SHOWCASE

A Taste of Rock 'n' Roll History

July/August 2002

Reading time min

A Taste of Rock 'n' Roll History

Rare Air Media

Nobody talks about the food at the Hard Rock Cafe. They are too busy looking at the stuff on the walls.

Patrons of the world-famous restaurant chain can see Elvis’s white jumpsuit and Jim Morrison’s leather pants, Bob Dylan’s handwritten lyrics and Charlie Parker’s union card. And a trove of about 65,000 other pieces of memorabilia that “brashly flaunts both the sacred and the profane, the profound and the trivial,” according to a new book that chronicles the collection.

Treasures of the Hard Rock Cafe (Rare Air Media, 2001), by Paul Grushkin and Joel Selvin, is a 300-page trip through the accoutrements of rock history. It tells the story of the restaurant, which opened in London in 1971, and highlights its acquisitions mostly through photographs and anecdotes. (Early patron Eric Clapton gave the owners one of his guitars, launching the memorabilia motif that became the Hard Rock’s signature.)

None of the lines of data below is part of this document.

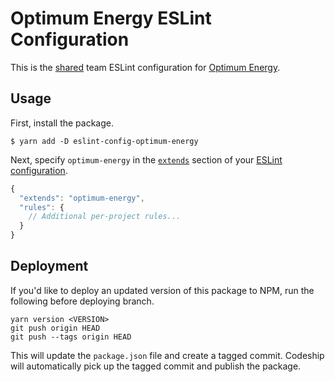 # Optimum Energy ESLint Configuration

This is the [shared](http://eslint.org/docs/developer-guide/shareable-configs.html) team ESLint
configuration for [Optimum Energy](http://optimumenergyco.com/).


## Usage

First, install the package.

```
$ yarn add -D eslint-config-optimum-energy
```

Next, specify `optimum-energy` in the
[`extends`](http://eslint.org/docs/user-guide/configuring#extending-configuration-files) section of
your [ESLint configuration](http://eslint.org/docs/user-guide/configuring).

``` js
{
  "extends": "optimum-energy",
  "rules": {
    // Additional per-project rules...
  }
}
```

## Deployment

If you'd like to deploy an updated version of this package to NPM, run the following before deploying
branch.

``` shell
yarn version <VERSION>
git push origin HEAD
git push --tags origin HEAD
```

This will update the `package.json` file and create a tagged commit. Codeship will automatically
pick up the tagged commit and publish the package.
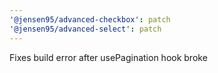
 ```yaml
---
'@jensen95/advanced-checkbox': patch
'@jensen95/advanced-select': patch
---
```


Fixes build error after usePagination hook broke
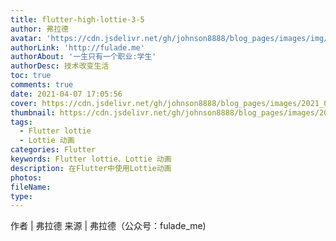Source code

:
 ```yaml
---
title: flutter-high-lottie-3-5
author: 弗拉德
avatar: 'https://cdn.jsdelivr.net/gh/johnson8888/blog_pages/images/img/avatar.jpg'
authorLink: 'http://fulade.me'
authorAbout: '一生只有一个职业:学生'
authorDesc: 技术改变生活
toc: true
comments: true
date: 2021-04-07 17:05:56
cover: https://cdn.jsdelivr.net/gh/johnson8888/blog_pages/images/2021_04_21_lottie_tag.png
thumbnail: https://cdn.jsdelivr.net/gh/johnson8888/blog_pages/images/2021_04_21_lottie_tag.png
tags: 
  - Flutter lottie
  - Lottie 动画
categories: Flutter 
keywords: Flutter lottie、Lottie 动画
description: 在Flutter中使用Lottie动画
photos:
fileName:
type:
---
```


作者 | 弗拉德
来源 | 弗拉德（公众号：fulade_me)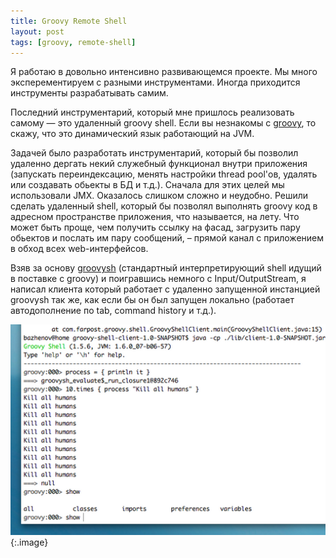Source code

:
```yaml
---
title: Groovy Remote Shell
layout: post
tags: [groovy, remote-shell]
---
```

Я работаю в довольно интенсивно развивающемся проекте. Мы много эксперементируем с разными инструментами. Иногда приходится инструменты разрабатывать самим.

Последний инструментарий, который мне пришлось реализовать самому — это удаленный groovy shell. Если вы незнакомы с [groovy][ref-groovy], то скажу, что это динамический язык работающий на JVM.

Задачей было разработать инструментарий, который бы позволил удаленно дергать некий служебный функционал внутри приложения (запускать переиндексацию, менять настройки thread pool'ов, удалять или создавать обьекты в БД и т.д.). Сначала для этих целей мы использовали JMX. Оказалось слишком сложно и неудобно. Решили сделать удаленный shell, который бы позволял выполнять groovy код в адресном пространстве приложения, что называется, на лету. Что может быть проще, чем получить ссылку на фасад, загрузить пару обьектов и послать им пару сообщений, – прямой канал с приложением в обход всех web-интерфейсов.

Взяв за основу [groovysh][ref-groovysh] (стандартный интерпретирующий shell идущий в поставке с groovy) и поигравшись немного с Input/OutputStream, я написал клиента который работает с удаленно запущенной инстанцией groovysh так же, как если бы он был запущен локально (работает автодополнение по tab, command history и т.д.).

![](/images/groovy-remote-shell/sample.png)
{:.image}

[ref-groovy]: http://groovy.codehaus.org/
[ref-groovysh]: http://groovy.codehaus.org/Groovy+Shell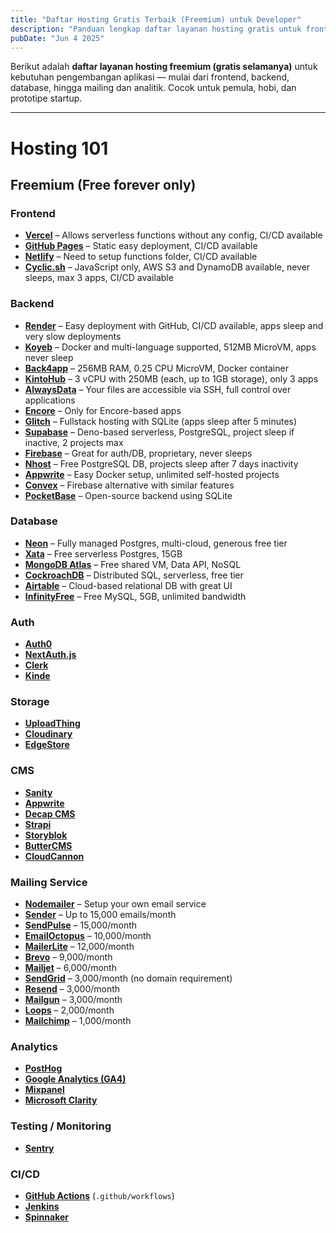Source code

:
 ```yaml
---
title: "Daftar Hosting Gratis Terbaik (Freemium) untuk Developer"
description: "Panduan lengkap daftar layanan hosting gratis untuk frontend, backend, database, storage, dan lainnya — cocok untuk belajar, prototyping, dan deployment cepat."
pubDate: "Jun 4 2025"
---
```


Berikut adalah **daftar layanan hosting freemium (gratis selamanya)** untuk kebutuhan pengembangan aplikasi — mulai dari frontend, backend, database, hingga mailing dan analitik. Cocok untuk pemula, hobi, dan prototipe startup.

---

# Hosting 101

## Freemium (Free forever only)

### Frontend
- [**Vercel**](https://vercel.com) – Allows serverless functions without any config, CI/CD available  
- [**GitHub Pages**](https://pages.github.com) – Static easy deployment, CI/CD available  
- [**Netlify**](https://www.netlify.com) – Need to setup functions folder, CI/CD available  
- [**Cyclic.sh**](https://www.cyclic.sh) – JavaScript only, AWS S3 and DynamoDB available, never sleeps, max 3 apps, CI/CD available  

### Backend
- [**Render**](https://render.com) – Easy deployment with GitHub, CI/CD available, apps sleep and very slow deployments  
- [**Koyeb**](https://www.koyeb.com) – Docker and multi-language supported, 512MB MicroVM, apps never sleep  
- [**Back4app**](https://www.back4app.com) – 256MB RAM, 0.25 CPU MicroVM, Docker container  
- [**KintoHub**](https://www.kintohub.com) – 3 vCPU with 250MB (each, up to 1GB storage), only 3 apps  
- [**AlwaysData**](https://www.alwaysdata.com) – Your files are accessible via SSH, full control over applications  
- [**Encore**](https://encore.dev) – Only for Encore-based apps  
- [**Glitch**](https://glitch.com) – Fullstack hosting with SQLite (apps sleep after 5 minutes)  
- [**Supabase**](https://supabase.com) – Deno-based serverless, PostgreSQL, project sleep if inactive, 2 projects max  
- [**Firebase**](https://firebase.google.com) – Great for auth/DB, proprietary, never sleeps  
- [**Nhost**](https://nhost.io) – Free PostgreSQL DB, projects sleep after 7 days inactivity  
- [**Appwrite**](https://appwrite.io) – Easy Docker setup, unlimited self-hosted projects  
- [**Convex**](https://www.convex.dev) – Firebase alternative with similar features  
- [**PocketBase**](https://pocketbase.io) – Open-source backend using SQLite  

### Database
- [**Neon**](https://neon.tech) – Fully managed Postgres, multi-cloud, generous free tier  
- [**Xata**](https://xata.io) – Free serverless Postgres, 15GB  
- [**MongoDB Atlas**](https://www.mongodb.com/cloud/atlas) – Free shared VM, Data API, NoSQL  
- [**CockroachDB**](https://www.cockroachlabs.com) – Distributed SQL, serverless, free tier  
- [**Airtable**](https://airtable.com) – Cloud-based relational DB with great UI  
- [**InfinityFree**](https://infinityfree.net) – Free MySQL, 5GB, unlimited bandwidth  

### Auth
- [**Auth0**](https://auth0.com)  
- [**NextAuth.js**](https://next-auth.js.org)  
- [**Clerk**](https://clerk.dev)  
- [**Kinde**](https://kinde.com)  

### Storage
- [**UploadThing**](https://uploadthing.com)  
- [**Cloudinary**](https://cloudinary.com)  
- [**EdgeStore**](https://edgestore.dev)  

### CMS
- [**Sanity**](https://www.sanity.io)  
- [**Appwrite**](https://appwrite.io)  
- [**Decap CMS**](https://decapcms.org)  
- [**Strapi**](https://strapi.io)  
- [**Storyblok**](https://www.storyblok.com)  
- [**ButterCMS**](https://buttercms.com)  
- [**CloudCannon**](https://cloudcannon.com)  

### Mailing Service
- [**Nodemailer**](https://nodemailer.com) – Setup your own email service  
- [**Sender**](https://www.sender.net) – Up to 15,000 emails/month  
- [**SendPulse**](https://sendpulse.com) – 15,000/month  
- [**EmailOctopus**](https://emailoctopus.com) – 10,000/month  
- [**MailerLite**](https://www.mailerlite.com) – 12,000/month  
- [**Brevo**](https://www.brevo.com) – 9,000/month  
- [**Mailjet**](https://www.mailjet.com) – 6,000/month  
- [**SendGrid**](https://sendgrid.com) – 3,000/month (no domain requirement)  
- [**Resend**](https://resend.com) – 3,000/month  
- [**Mailgun**](https://www.mailgun.com) – 3,000/month  
- [**Loops**](https://loops.so) – 2,000/month  
- [**Mailchimp**](https://mailchimp.com) – 1,000/month  

### Analytics
- [**PostHog**](https://posthog.com)  
- [**Google Analytics (GA4)**](https://analytics.google.com)  
- [**Mixpanel**](https://mixpanel.com)  
- [**Microsoft Clarity**](https://clarity.microsoft.com)  

### Testing / Monitoring
- [**Sentry**](https://sentry.io)  

### CI/CD
- [**GitHub Actions**](https://github.com/features/actions) (`.github/workflows`)  
- [**Jenkins**](https://www.jenkins.io)  
- [**Spinnaker**](https://spinnaker.io)  
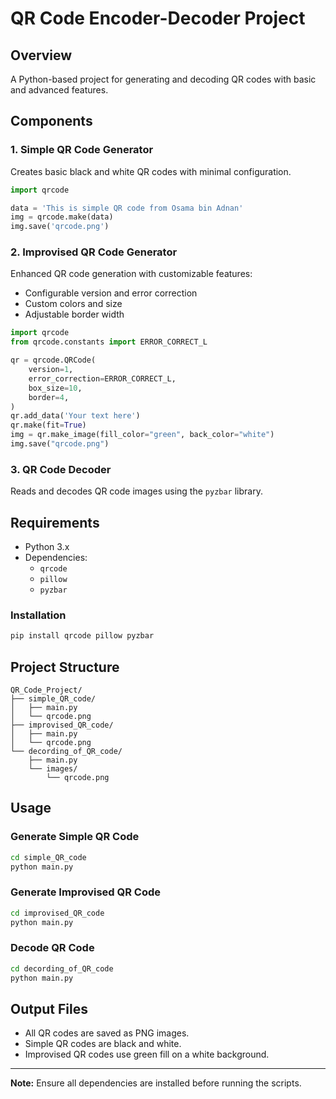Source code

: # QR Code Encoder-Decoder Project

## Overview
A Python-based project for generating and decoding QR codes with basic and advanced features.

## Components

### 1. Simple QR Code Generator
Creates basic black and white QR codes with minimal configuration.

```python
import qrcode

data = 'This is simple QR code from Osama bin Adnan'
img = qrcode.make(data)
img.save('qrcode.png')
```

### 2. Improvised QR Code Generator
Enhanced QR code generation with customizable features:

- Configurable version and error correction
- Custom colors and size
- Adjustable border width

```python
import qrcode
from qrcode.constants import ERROR_CORRECT_L

qr = qrcode.QRCode(
    version=1,
    error_correction=ERROR_CORRECT_L,
    box_size=10,
    border=4,
)
qr.add_data('Your text here')
qr.make(fit=True)
img = qr.make_image(fill_color="green", back_color="white")
img.save("qrcode.png")
```

### 3. QR Code Decoder
Reads and decodes QR code images using the `pyzbar` library.

## Requirements
- Python 3.x
- Dependencies:
  - `qrcode`
  - `pillow`
  - `pyzbar`

### Installation
```sh
pip install qrcode pillow pyzbar
```

## Project Structure
```
QR_Code_Project/
├── simple_QR_code/
│   ├── main.py
│   └── qrcode.png
├── improvised_QR_code/
│   ├── main.py
│   └── qrcode.png
└── decording_of_QR_code/
    ├── main.py
    └── images/
        └── qrcode.png
```

## Usage
### Generate Simple QR Code
```sh
cd simple_QR_code
python main.py
```

### Generate Improvised QR Code
```sh
cd improvised_QR_code
python main.py
```

### Decode QR Code
```sh
cd decording_of_QR_code
python main.py
```

## Output Files
- All QR codes are saved as PNG images.
- Simple QR codes are black and white.
- Improvised QR codes use green fill on a white background.

---

**Note:** Ensure all dependencies are installed before running the scripts.
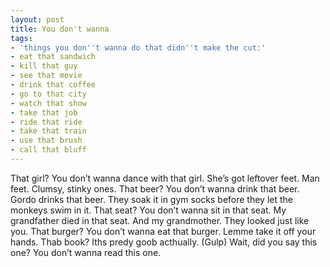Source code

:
 ```yaml
---
layout: post
title: You don't wanna
tags:
- 'things you don''t wanna do that didn''t make the cut:'
- eat that sandwich
- kill that guy
- see that movie
- drink that coffee
- go to that city
- watch that show
- take that job
- ride that ride
- take that train
- use that brush
- call that bluff
---
```

That girl? You don’t wanna dance with that girl. She’s got leftover feet. Man feet. Clumsy, stinky ones.
That beer? You don’t wanna drink that beer. Gordo drinks that beer. They soak it in gym socks before they let the monkeys swim in it.
That seat? You don’t wanna sit in that seat. My grandfather died in that seat. And my grandmother. They looked just like you.
That burger? You don’t wanna eat that burger. Lemme take it off your hands.
Thab book? Iths predy goob acthually. (Gulp) Wait, did you say this one? You don’t wanna read this one.
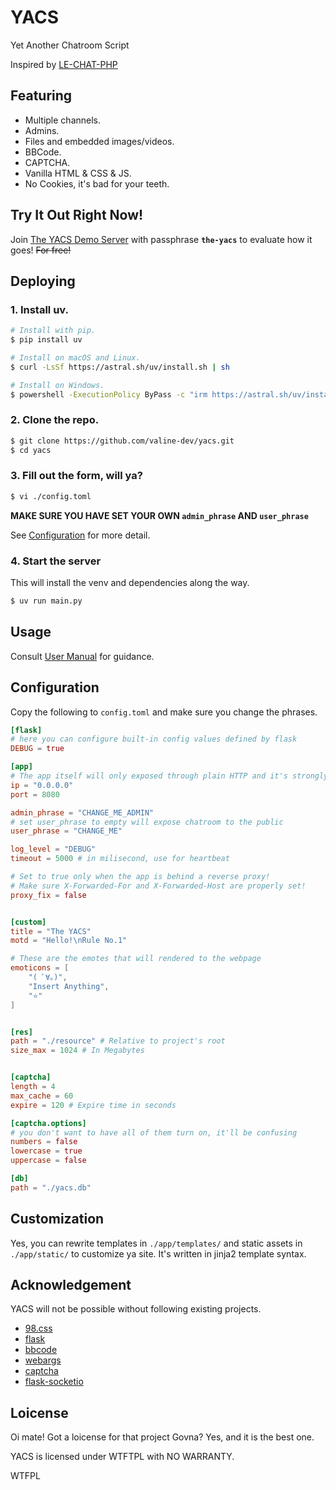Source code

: # YACS
Yet Another Chatroom Script

Inspired by [LE-CHAT-PHP](https://github.com/DanWin/le-chat-php)


## Featuring

- Multiple channels.
- Admins.
- Files and embedded images/videos.
- BBCode.
- CAPTCHA.
- Vanilla HTML & CSS & JS.
- No Cookies, it's bad for your teeth.

## Try It Out Right Now!

Join [The YACS Demo Server](https://chat.valine0x.icu) with passphrase **`the-yacs`** to evaluate how it goes! ~~For free!~~

## Deploying

### 1. Install uv.

```bash
# Install with pip.
$ pip install uv

# Install on macOS and Linux.
$ curl -LsSf https://astral.sh/uv/install.sh | sh

# Install on Windows.
$ powershell -ExecutionPolicy ByPass -c "irm https://astral.sh/uv/install.ps1 | iex"
```

### 2. Clone the repo.
```bash
$ git clone https://github.com/valine-dev/yacs.git
$ cd yacs
```

### 3. Fill out the form, will ya?
```bash
$ vi ./config.toml
```
**MAKE SURE YOU HAVE SET YOUR OWN `admin_phrase` AND `user_phrase`**

See <a href="## Configuration">Configuration</a> for more detail.

### 4. Start the server

This will install the venv and dependencies along the way.

```bash
$ uv run main.py
```

## Usage

Consult <a href="docs/manual.md">User Manual</a> for guidance.

## Configuration

Copy the following to `config.toml` and make sure you change the phrases.

```toml
[flask]
# here you can configure built-in config values defined by flask
DEBUG = true

[app]
# The app itself will only exposed through plain HTTP and it's strongly discorage to do so directly to public web. Use a reverse proxy to encrypt public connection over HTTP.
ip = "0.0.0.0"
port = 8080

admin_phrase = "CHANGE_ME_ADMIN"
# set user_phrase to empty will expose chatroom to the public
user_phrase = "CHANGE_ME"

log_level = "DEBUG"
timeout = 5000 # in milisecond, use for heartbeat

# Set to true only when the app is behind a reverse proxy!
# Make sure X-Forwarded-For and X-Forwarded-Host are properly set!
proxy_fix = false


[custom]
title = "The YACS"
motd = "Hello!\nRule No.1"

# These are the emotes that will rendered to the webpage 
emoticons = [
    "( ﾟ∀。)",
    "Insert Anything",
    "⭐"
]


[res]
path = "./resource" # Relative to project's root
size_max = 1024 # In Megabytes


[captcha]
length = 4
max_cache = 60
expire = 120 # Expire time in seconds

[captcha.options]
# you don't want to have all of them turn on, it'll be confusing
numbers = false
lowercase = true
uppercase = false

[db]
path = "./yacs.db"
```


## Customization

Yes, you can rewrite templates in `./app/templates/` and static assets in `./app/static/` to customize ya site. It's written in jinja2 template syntax.

## Acknowledgement
YACS will not be possible without following existing projects.

- [98.css](https://github.com/jdan/98.css)
- [flask](https://github.com/pallets/flask/)
- [bbcode](https://github.com/dcwatson/bbcode)
- [webargs](https://github.com/marshmallow-code/webargs)
- [captcha](https://github.com/lepture/captcha)
- [flask-socketio](https://github.com/miguelgrinberg/flask-socketio)


## Loicense
Oi mate! Got a loicense for that project Govna? Yes, and it is the best one.

YACS is licensed under WTFTPL with NO WARRANTY.

<a href="http://www.wtfpl.net/"><img
       src="http://www.wtfpl.net/wp-content/uploads/2012/12/wtfpl-badge-4.png"
       width="80" height="15" alt="WTFPL" /></a>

Although it describes with worshipful awe the Hard Rock’s enormous collection, the coffee-table book is mostly a paean to the music and culture of rock ’n’ roll itself. It underlines the strange appeal of, for example, “the stinky leather motorcycle jacket” owned by Sex Pistols bassist Sid Vicious, and the significance of the original metal sign from the Casbah Club in Liverpool, the basement venue where the Beatles first played. “Despite its sometimes lofty virtues, rock and roll is not a lofty art. A rock and roll museum should be somewhere between a cathedral and a whorehouse. The Hard Rock managed to find that elusive middle ground,” according to Treasures.

Grushkin, ’74, has written two other books about rock music, Grateful Dead: the Official Book of the Dead Heads (William Morrow, 1983) and The Art of Rock: Posters from Presley to Punk (Abbeville, 1987). He spent 25 years in rock ’n’ roll merchandising after his course work in African and Afro-American studies at Stanford deepened both his interest in and knowledge of black music and its rich history.

“I was trying to figure out where rock ’n’ roll came from,” says Grushkin, who credits professor and mentor St. Clair Drake for nurturing his passion.He recalls “night after night at the Fillmore” during his sophomore year listening to the Grateful Dead and then writing papers about how their music was rooted in the rhythms of King Oliver and the Creole Jazz Band from the 1920s.

The Hard Rock’s collection, he says, reflects the inclusiveness of rock’s brief but colorful life so far. “It’s a cultural watering hole,” he says.